If you try any of the above, please share your results in the comment section for other to check out.

Summary and Conclusion

In this post, you learned how to create a simple pipeline to train the PyTorch Faster RCNN model for object detection. We trained the Faster RCNN model with ResNet50 FPN backbone on the Uno Cards dataset. Then we carried inference on images and videos as well. I hope that you find this post useful for your own projects.

If you have any doubts, thoughts, or suggestions, please leave them in the comment section. I will surely address them.

You can contact me using the Contact section. You can also find me on LinkedIn, and Twitter.

Liked it? Take a second to support Sovit Ranjan Rath on Patreon!
Become a patron at Patreon!

60 thoughts on “A Simple Pipeline to Train PyTorch Faster RCNN Object Detection Model”

  1. Syukri says:

    Hi.
    This article is good for beginner like me.
    I’ve tried following one by one of the code until I get an error

    << Traceback (most recent call last):
    File "C:/Users/zekro/PycharmProjects/F-RCNN_V3/SovitRanjan_train.py", line 116, in
    show_tranformed_image(train_loader)
    File “C:\Users\zekro\PycharmProjects\F-RCNN_V3\SovitRanjan_custom_utils.py”, line 118, in show_tranformed_image
    cv2.imshow(“Transformed image”, sample)
    cv2.error: OpenCV(4.5.5) D:\a\opencv-python\opencv-python\opencv\modules\highgui\src\window.cpp:1268: error: (-2:Unspecified error) The function is not implemented. Rebuild the library with Windows, GTK+ 2.x or Cocoa support. If you are on Ubuntu or Debian, install libgtk2.0-dev and pkg-config, then re-run cmake or configure script in function ‘cvShowImage’ >>

    How can I fix this error sir?

    1. Sovit Ranjan Rath says:

      Hello Syukri. Looks like an OpenCV version issue. Could you downgrade your OpenCV version to any previous version and try again?

      1. jackson says:

        hello, actually i am trying to make video as my input testing materials for pothole attempt. And I tried to load this project for code referencing, “datasets.py” error appears as comment above.
        cv2.error: OpenCV(4.9.0) D:\a\opencv-python\opencv-python\opencv\modules\highgui\src\window.cpp:1272: error: (-2:Unspecified error) The function is not implemented. Rebuild the library with Windows, GTK+ 2.x or Cocoa support. If you are on Ubuntu or Debian, install libgtk2.0-dev and pkg-config, then re-run cmake or configure script in function ‘cvShowImage’

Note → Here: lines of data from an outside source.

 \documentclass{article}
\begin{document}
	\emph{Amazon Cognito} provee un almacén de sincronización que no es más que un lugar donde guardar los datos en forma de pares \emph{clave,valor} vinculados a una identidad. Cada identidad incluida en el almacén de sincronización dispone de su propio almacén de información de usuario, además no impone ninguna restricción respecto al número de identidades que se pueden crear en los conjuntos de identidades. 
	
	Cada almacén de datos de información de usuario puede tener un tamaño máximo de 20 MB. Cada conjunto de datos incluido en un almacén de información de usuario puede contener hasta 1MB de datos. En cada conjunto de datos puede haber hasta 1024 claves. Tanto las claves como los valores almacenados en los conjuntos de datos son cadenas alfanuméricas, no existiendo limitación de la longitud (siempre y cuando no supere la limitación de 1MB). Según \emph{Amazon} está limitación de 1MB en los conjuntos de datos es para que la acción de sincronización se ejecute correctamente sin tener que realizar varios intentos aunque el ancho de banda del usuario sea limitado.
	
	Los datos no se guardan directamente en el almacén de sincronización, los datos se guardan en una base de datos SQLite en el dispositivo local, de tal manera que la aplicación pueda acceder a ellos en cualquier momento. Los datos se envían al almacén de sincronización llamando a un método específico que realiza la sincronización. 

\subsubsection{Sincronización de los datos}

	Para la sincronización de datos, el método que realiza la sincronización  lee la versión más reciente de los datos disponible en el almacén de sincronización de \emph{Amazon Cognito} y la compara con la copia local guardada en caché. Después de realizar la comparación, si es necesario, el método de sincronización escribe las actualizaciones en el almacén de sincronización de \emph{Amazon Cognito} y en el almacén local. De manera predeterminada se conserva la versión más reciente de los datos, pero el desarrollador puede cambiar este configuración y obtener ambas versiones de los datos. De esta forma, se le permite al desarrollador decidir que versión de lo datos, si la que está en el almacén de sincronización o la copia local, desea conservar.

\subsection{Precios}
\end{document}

        And I use command line to check my cv version
        appears
        import cv2
        >>> print(cv2.__version__)
        4.5.5
        I am using MS Visual Studio, do you have any experience on that? and give me advice or an alternative better place to code?
        I tried to uninstall 4.9.0 version, but it like stick with my python 3.8.
        “Defaulting to user installation because normal site-packages is not writeable” This also shows when I install cv2.

        1. Sovit Ranjan Rath says:

          Hello Jackson. Try the following steps:
          pip uninstall opencv-python
          pip uninstall opencv-python-headless
          pip uninstall opencv-contrib-python-headless
          pip uninstall opencv-contrib-python

          Then install:
          pip install opencv-python

          Let me know.

          1. jackson says:

            sloved thanks

  2. T. Abraham says:

    Hi, I am training my own model using the UNO v1 dataset. The system is training at EPOCH 1 with 0% progress-bar for about 2 hours. I am using CUDA from QUADRO RTX 5000 and Batch size 8 and worker 4. can you say anything about the issue please?

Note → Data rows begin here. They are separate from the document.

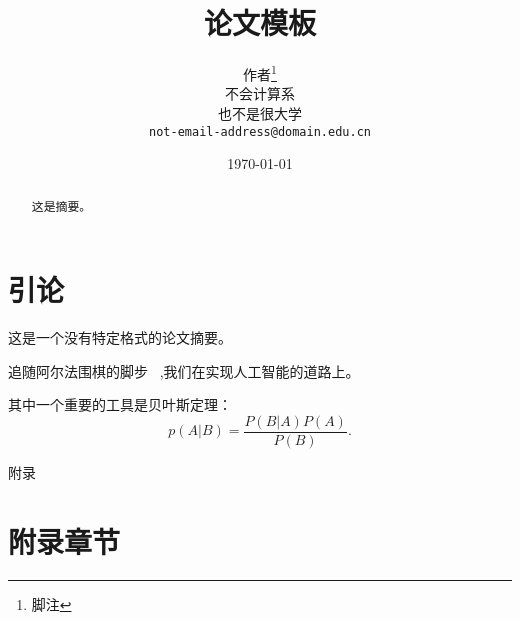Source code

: \documentclass[11pt]{article}
\begin{document}
\title{论文模板}
\author{作者\thanks{脚注} \\
  不会计算系\\
  也不是很大学\\
  \texttt{not-email-address@domain.edu.cn} \\
}
\date{\today}
\maketitle
%



\begin{abstract}
这是摘要。
\end{abstract}


\section{引论}
这是一个没有特定格式的论文摘要。

追随阿尔法围棋的脚步 ~\cite{silver2016mastering},我们在实现人工智能的道路上。

其中一个重要的工具是贝叶斯定理：
\begin{equation}
    p(A|B) = \frac{P(B|A)P(A)}{P(B)}.
\end{equation}






\clearpage
{\centering \huge 附录}
\appendix
\section{附录章节}
\end{document}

    1. Sovit Ranjan Rath says:

      Hi Abraham. I see that you are using QUADRO RTX 5000 GPU. Can you please ensure that you are using CUDA 11.x and not 10.x? I have read posts online that RTX GPUs don’t work well with CUDA 10. Faced the same issue myself also.

      1. T. Abraham says:

        Hi… the issue is solved… it was the tqdm package… you used tqdm.auto and thus the bar was not working but at the back system was training. changing it to tqdm solved everything. I have one more question… did u ever applied mAP or F1 score calculations for the validation? if so can u please head me there?

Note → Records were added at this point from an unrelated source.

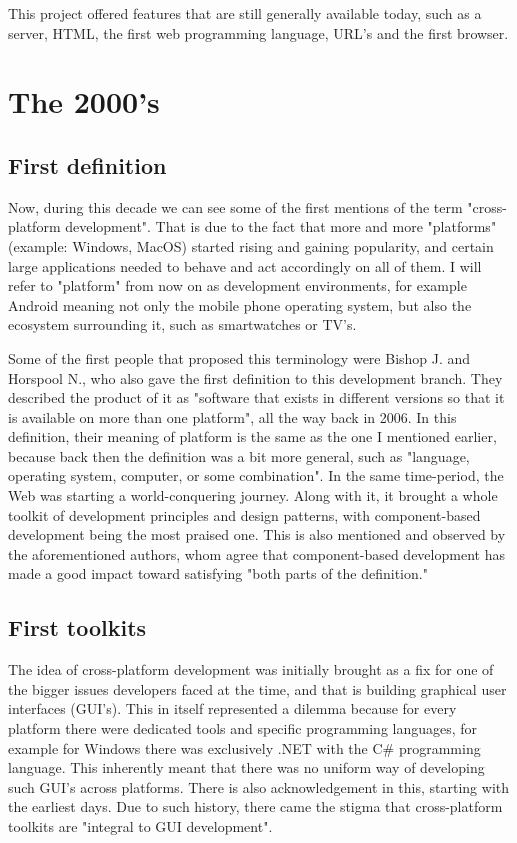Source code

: \par
This project offered features that are still generally available today, such as a server, HTML, the first web programming language, URL's and the first browser.

\section{The 2000's}

\subsection{First definition}
Now, during this decade we can see some of the first mentions of the term "cross-platform development".
That is due to the fact that more and more "platforms" (example: Windows, MacOS) started rising and gaining popularity, and certain large applications needed to behave and act accordingly on all of them.
I will refer to "platform" from now on as development environments, for example Android meaning not only the mobile phone operating system, but also the ecosystem surrounding it, such as smartwatches or TV's.

\par
Some of the first people that proposed this terminology were Bishop J.
and Horspool N., who also gave the first definition to this development branch.
They described the product of it as "software that exists in different versions so that it is available on more than one platform"\cite{firstDefinition}, all the way back in 2006.
In this definition, their meaning of platform is the same as the one I mentioned earlier, because back then the definition was a bit more general, such as "language, operating system, computer, or some combination".
In the same time-period, the Web was starting a world-conquering journey.
Along with it, it brought a whole toolkit of development principles and design patterns, with component-based development being the most praised one.
This is also mentioned and observed by the aforementioned authors, whom agree that component-based development  has made a good impact  toward satisfying "both parts of the definition."\cite{firstDefinition}

\subsection{First toolkits}
The idea of cross-platform development was initially brought as a fix for one of the bigger issues developers faced at the time, and that is building graphical user interfaces (GUI's).
This in itself represented a dilemma because for every platform there were dedicated tools and specific programming languages, for example for Windows there was exclusively .NET with the C\# programming language.
This inherently meant that there was no uniform way of developing such GUI's across platforms.
There is also acknowledgement in this, starting with the earliest days.
Due to such history, there came the stigma that cross-platform toolkits are "integral to GUI development"\cite{firstDefinition}.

        1. Sovit Ranjan Rath says:

          Hi. Glad that the issue was solved. I think must be a version issue.
          Regarding the mAP, I will be posting new tutorials for Faster RCNN with mAP metrics and everything. It will be complete series for recognition and detection will start posting the first one from next week.

  3. Achille says:

    Great article Sir, very helpful! Thanks a lot.
    Best regards,
    Achille

    1. Sovit Ranjan Rath says:

      Thanks a lot Achille.

  4. hicham says:

    Hi.
    This article is good for beginner like me.
    I’ve tried following one by one of the code until I get an erro

    ValueError: Expected y_max for bbox (tensor(0.7245), tensor(0.8213), tensor(0.7609), tensor(1.0009), tensor(4)) to be in the range [0.0, 1.0], got 1.000925898551941.

    How can I fix this error sir?

    1. Sovit Ranjan Rath says:

      Hello Hicham. Looks like your y_max annotation is going out of the box. May I know whether you are using the dataset in this post and another dataset? Asking as I did not face this issue when training the model.

        1. Sovit Ranjan Rath says:

          Ok. It seems like the issue of y_max that I mentioned above. Will you be able to check that?
          Else, can you try using this training pipeline that I am actively developing and much more updated than this post?
          https://github.com/sovit-123/fasterrcnn-pytorch-training-pipeline

          1. Hicham says:

            okay, I will try.
            thank you

  5. Rohollah says:

    Hi Sovit
    in dataset.py if self.transofrm is True, we transform our original image (flipping, cropping, …)
    does this actually mean that we feed the transformed image to the model and we lost our original image? because I have a train dataset that have 4000 sample, but when I make self.transform=get_train_transform, my created train dataset still have 4000 sample, and when I plot some random sample within it, I get flipped images and it seems my original images gone!
    or does the Pytorch handles augmentation and feed both transformed images and original images to the model? if this is true, why I still get 4000 sample when I print my len(dataset) while self.transorm is active?
    Thank you

    1. Sovit Ranjan Rath says:

      Hello Rohollah.
      The transformations that are applied to the image are done on the fly. This means that the augmentations will be applied to a particular image based on the probability. If the probability of flipping is 0.5, then out of the 4000 images half will be flipped and the other half will be not. But this does not make the 4000 images into 8000 images. The dataset size still remains 4000. Also, none of the original images will be modified on the disk. All of this is done by the data loader before being fed into the network.

      1. Rohollah says:

        Thank you Sovit
        yes, I understand that after sending my question
        Sorry for this silly question

        1. Sovit Ranjan Rath says:

          No worries. Glad that it’s clear now.

  6. Jason says:

    Dear Sovit Ranjan Rath

    I am new to object detection and I was wondering is there any way we can modify the model/code provided so that it works on a dataset where the number of objects is fixed in an image? Any suggestion is appreciated!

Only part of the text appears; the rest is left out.